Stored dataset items
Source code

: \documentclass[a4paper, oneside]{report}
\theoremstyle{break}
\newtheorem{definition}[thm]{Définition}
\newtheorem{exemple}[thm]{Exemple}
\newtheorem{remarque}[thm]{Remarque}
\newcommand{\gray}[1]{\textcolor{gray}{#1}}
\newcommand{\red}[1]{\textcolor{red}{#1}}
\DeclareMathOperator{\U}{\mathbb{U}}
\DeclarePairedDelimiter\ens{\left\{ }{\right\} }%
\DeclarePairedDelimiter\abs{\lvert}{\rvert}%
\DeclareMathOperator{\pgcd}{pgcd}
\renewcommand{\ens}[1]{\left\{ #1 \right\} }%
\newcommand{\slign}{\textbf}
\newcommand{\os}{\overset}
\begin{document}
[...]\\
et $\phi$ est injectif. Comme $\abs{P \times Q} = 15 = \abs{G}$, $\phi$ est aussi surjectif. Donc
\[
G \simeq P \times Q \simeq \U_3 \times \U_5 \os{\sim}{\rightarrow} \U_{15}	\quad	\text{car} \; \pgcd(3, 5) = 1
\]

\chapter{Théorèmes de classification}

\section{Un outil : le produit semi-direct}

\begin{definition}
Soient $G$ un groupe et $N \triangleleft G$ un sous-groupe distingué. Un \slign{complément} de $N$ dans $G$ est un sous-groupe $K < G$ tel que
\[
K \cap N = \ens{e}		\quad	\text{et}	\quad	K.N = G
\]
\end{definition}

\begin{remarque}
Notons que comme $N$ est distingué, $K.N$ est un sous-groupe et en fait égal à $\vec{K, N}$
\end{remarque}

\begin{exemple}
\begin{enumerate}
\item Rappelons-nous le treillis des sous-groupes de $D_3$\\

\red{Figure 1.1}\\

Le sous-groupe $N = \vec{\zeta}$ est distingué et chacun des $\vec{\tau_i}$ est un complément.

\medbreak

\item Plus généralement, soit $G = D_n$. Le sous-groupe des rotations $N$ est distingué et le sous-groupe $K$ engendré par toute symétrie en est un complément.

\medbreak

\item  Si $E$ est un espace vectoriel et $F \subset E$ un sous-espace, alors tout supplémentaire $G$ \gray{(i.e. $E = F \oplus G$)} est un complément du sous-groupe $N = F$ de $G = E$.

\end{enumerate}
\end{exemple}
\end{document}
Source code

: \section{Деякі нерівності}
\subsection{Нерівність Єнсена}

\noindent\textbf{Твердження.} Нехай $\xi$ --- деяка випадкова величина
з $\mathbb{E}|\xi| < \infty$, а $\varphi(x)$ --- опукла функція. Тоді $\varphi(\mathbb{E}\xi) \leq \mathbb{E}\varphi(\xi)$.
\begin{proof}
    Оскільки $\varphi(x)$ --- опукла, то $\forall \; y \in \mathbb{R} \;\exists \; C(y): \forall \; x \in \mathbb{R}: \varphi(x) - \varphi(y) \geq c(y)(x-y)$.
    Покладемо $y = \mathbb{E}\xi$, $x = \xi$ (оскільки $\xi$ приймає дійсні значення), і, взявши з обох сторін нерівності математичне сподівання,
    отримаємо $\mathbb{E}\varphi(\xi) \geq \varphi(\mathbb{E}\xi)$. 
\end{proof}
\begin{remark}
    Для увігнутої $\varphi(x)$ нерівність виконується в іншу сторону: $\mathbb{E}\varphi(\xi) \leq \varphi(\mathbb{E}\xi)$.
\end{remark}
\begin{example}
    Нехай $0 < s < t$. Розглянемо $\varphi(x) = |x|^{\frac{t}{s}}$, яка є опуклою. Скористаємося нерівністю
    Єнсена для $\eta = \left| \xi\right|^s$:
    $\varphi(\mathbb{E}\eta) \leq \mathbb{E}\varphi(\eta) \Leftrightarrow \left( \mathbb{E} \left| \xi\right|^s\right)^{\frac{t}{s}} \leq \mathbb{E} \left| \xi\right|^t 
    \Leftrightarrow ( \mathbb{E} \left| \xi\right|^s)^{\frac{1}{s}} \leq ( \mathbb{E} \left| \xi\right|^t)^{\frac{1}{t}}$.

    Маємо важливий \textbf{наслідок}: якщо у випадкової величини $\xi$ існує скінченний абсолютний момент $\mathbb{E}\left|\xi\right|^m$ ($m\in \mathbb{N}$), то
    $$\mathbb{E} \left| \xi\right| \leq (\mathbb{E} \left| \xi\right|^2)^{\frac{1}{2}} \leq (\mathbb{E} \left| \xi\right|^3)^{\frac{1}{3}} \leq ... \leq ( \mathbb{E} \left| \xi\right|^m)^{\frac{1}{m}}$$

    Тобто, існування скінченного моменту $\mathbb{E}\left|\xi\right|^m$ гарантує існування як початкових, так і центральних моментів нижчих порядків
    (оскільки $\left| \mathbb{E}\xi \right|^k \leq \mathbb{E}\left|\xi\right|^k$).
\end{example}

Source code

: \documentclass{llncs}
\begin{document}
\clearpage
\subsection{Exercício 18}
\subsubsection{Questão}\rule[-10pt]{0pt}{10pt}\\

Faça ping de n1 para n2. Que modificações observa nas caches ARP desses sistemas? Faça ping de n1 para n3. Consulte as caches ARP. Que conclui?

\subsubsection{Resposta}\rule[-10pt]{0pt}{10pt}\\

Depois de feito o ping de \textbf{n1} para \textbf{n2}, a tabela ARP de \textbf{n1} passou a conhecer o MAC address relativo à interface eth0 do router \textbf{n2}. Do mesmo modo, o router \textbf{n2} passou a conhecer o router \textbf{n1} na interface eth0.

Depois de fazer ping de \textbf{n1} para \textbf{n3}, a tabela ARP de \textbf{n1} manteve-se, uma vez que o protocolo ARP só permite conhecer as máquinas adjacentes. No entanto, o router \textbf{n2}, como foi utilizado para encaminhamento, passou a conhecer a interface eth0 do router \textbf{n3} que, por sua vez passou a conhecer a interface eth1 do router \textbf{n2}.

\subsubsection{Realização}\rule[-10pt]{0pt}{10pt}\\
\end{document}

• EXERCISE REQUIREMENTS
Every line above with the string "Нехай" in it should be copied into the answer.

• YOUR SOLUTION
\noindent\textbf{Твердження.} Нехай $\xi$ --- деяка випадкова величина
    Нехай $0 < s < t$. Розглянемо $\varphi(x) = |x|^{\frac{t}{s}}$, яка є опуклою. Скористаємося нерівністю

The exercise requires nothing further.